Durch die überhöhten Beiträge hat die Wirtschaftskammer in den vergangenen Jahren ein ansehnliches Vermögen von 1,8 Milliarden Euro angehäuft, das aus Rücklagen, Vermögenswerten und Barmitteln besteht. Eine stattliche Summe, die mit Beitragssenkungen und der Selbstfinanzierung gerechtfertigt wird. Aber: Würden von heute auf morgen alle Mitglieder ihre Zahlungen an die Wirtschaftskammer einstellen, könnte sie immer noch zwei Jahre vom Ersparten zehren. Das erinnert mehr an eine Bank als eine sparsame Interessenvertretung. Unsere Wirtschaftskammer ist aber keine Bank. Geld zu horten, ist nicht ihre Aufgabe. Sie darf es gesetzlich nicht einmal: Wie für alle Selbstverwaltungskörper gilt auch für die WKO das Prinzip der Wirtschaftlichkeit und Sparsamkeit. Das hat sie aber offenbar vergessen.

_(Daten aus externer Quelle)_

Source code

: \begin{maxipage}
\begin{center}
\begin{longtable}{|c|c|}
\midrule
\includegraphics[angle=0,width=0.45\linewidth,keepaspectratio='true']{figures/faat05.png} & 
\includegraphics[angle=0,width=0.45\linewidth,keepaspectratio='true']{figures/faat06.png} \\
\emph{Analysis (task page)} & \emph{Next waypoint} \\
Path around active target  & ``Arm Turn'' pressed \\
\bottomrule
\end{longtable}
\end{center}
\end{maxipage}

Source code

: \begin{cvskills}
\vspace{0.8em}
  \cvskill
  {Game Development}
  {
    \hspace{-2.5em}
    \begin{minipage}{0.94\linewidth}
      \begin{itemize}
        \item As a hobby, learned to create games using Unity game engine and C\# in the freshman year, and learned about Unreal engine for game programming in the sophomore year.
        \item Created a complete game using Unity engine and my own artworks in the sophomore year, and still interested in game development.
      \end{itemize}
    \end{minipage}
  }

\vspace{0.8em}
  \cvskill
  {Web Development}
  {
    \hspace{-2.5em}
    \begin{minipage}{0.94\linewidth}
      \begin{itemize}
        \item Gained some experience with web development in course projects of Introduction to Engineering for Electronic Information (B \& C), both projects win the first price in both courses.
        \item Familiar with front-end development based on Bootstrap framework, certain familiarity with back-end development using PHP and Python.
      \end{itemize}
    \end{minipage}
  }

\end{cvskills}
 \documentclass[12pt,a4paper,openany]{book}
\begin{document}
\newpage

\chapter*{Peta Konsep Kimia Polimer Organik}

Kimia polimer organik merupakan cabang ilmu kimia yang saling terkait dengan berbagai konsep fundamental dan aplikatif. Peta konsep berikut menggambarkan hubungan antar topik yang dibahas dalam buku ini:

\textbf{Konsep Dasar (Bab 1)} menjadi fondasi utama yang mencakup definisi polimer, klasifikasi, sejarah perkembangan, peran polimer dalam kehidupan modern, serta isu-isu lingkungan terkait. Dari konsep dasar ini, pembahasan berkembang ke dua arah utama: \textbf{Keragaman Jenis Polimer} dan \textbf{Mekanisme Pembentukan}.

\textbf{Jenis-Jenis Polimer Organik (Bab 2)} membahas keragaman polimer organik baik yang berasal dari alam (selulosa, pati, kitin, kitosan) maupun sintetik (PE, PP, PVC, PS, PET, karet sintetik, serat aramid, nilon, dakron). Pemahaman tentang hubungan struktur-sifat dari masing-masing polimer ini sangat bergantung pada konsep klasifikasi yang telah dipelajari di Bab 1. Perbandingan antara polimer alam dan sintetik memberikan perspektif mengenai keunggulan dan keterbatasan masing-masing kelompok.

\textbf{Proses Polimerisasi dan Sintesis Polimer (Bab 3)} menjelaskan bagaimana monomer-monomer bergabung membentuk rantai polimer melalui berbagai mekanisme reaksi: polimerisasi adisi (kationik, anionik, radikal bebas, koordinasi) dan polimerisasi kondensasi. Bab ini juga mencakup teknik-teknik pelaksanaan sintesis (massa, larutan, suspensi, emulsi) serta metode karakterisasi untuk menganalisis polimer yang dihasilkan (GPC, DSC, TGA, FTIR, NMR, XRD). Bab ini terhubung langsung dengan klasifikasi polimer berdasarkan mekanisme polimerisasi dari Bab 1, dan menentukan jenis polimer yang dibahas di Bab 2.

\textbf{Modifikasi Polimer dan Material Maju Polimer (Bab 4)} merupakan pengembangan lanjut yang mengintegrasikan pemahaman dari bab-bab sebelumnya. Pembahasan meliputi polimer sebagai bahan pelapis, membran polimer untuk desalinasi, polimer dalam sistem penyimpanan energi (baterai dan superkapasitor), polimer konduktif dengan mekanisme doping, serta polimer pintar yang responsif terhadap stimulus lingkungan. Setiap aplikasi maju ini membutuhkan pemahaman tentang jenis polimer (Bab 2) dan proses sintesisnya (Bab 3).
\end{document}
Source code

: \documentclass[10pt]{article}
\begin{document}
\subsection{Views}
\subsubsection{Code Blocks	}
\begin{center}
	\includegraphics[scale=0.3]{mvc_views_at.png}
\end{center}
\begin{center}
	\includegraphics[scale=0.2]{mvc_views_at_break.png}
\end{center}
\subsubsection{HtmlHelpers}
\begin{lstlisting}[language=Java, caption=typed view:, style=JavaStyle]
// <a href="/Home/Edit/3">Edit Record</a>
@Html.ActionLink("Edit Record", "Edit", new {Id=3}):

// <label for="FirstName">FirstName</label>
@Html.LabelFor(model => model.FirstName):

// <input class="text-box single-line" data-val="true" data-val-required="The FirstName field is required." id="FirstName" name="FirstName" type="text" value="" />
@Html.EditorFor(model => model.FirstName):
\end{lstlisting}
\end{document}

Deshalb bringt UNOS als Stimme eines unternehmerischen Österreich eine Klage ein, um die Höhe der Beiträge auf Angemessenheit zu prüfen. Solange die Milliarden-Rücklagen nicht eine wirtschaftlich vertretbare Höhe erreicht haben, sind aus unserer Sicht die Wirtschaftskammer-Beiträge zu senken: von Grundumlage über Kammerumlage 1 bis zum Dauerprovisorium der Kammerumlage 2, die einfach ganz ausgesetzt werden muss.

In Deutschland haben Verwaltungsgerichte bereits bestätigt, dass die Kammern nicht berechtigt sind, beliebig hohe Umlagen vorzuschreiben. Vielmehr muss die Höhe der Kammerbeiträge angemessen sein und darf nur zur Erfüllung des gesetzlichen Auftrages als Interessenvertretung der Unternehmen verwendet werden. Das gleiche wollen wir für Österreich erreichen!

Würden alle Mitglieder ihre Zahlungen einstellen, könnte die Wirtschaftskammer immer noch zwei Jahre überleben.

Wie sehr sich die Wirtschaftskammer jeglicher Nachvollziehbarkeit entzieht, zeigt sich bei den Grundumlagen. Aus Sicht von UNOS ist es nicht erklärbar, warum die Beiträge für die Grundumlage je nach Bundesland, Fachgruppe oder Sparte völlig unterschiedlich hoch sind. Manchmal werden pro Sparte nur einmal pro Betrieb Beiträge eingehoben, manchmal pro Gewerbeschein. Ein Mitglied der Fachgruppe Werbung und Marktkommunikation zahlt im Burgenland 247 Euro Grundumlage, ein Mitglied in der Unternehmensberatung (UBIT) im selben Bundesland nur 170 Euro. Die Leistungen der WKO für die Werbeagentur und den Unternehmensberater unterscheiden sich aber nicht wirklich.

Noch größer ist die Spanne nach Bundesländern. Wenn die burgenländische Werbeagentur ihren Sitz nach Wien verlegt, bezahlt sie nur noch 85 Euro – ein Drittel des Beitrages im Burgenland. Die Leistungen der Kammer unterscheiden sich je nach Bundesland jedoch kaum bis gar nicht. Daher richtet sich die Klage der UNOS gegen konkrete Bescheide zwischen den Ländern, weil sie gleichheitswidrig und diskriminierend sind und die Erwerbsfreiheit einschränken.

UNOS haben sich seit ihrer Gründung zum Ziel gesetzt, eine Reform der Wirtschaftskammer, mehr Transparenz und eine Transformation in Richtung einer freiwilligen Mitgliedschaft zu erreichen. Wir sind überzeugt, dass die Wirtschaftskammer auch mit der Hälfte der Beiträge alle für die Mitglieder relevanten Leistungen erbringen könnte. Uns ärgert die Verschwendung von Beiträgen von Unternehmern, die hart für ihr Geld arbeiten müssen und die selbst nach dem Prinzip Sparsamkeit und Wirtschaftlichkeit wirtschaften müssen. Die Kammer hat ihre Grundprinzipien vergessen. Wir wollen sie mit unserer Klage wieder daran erinnern.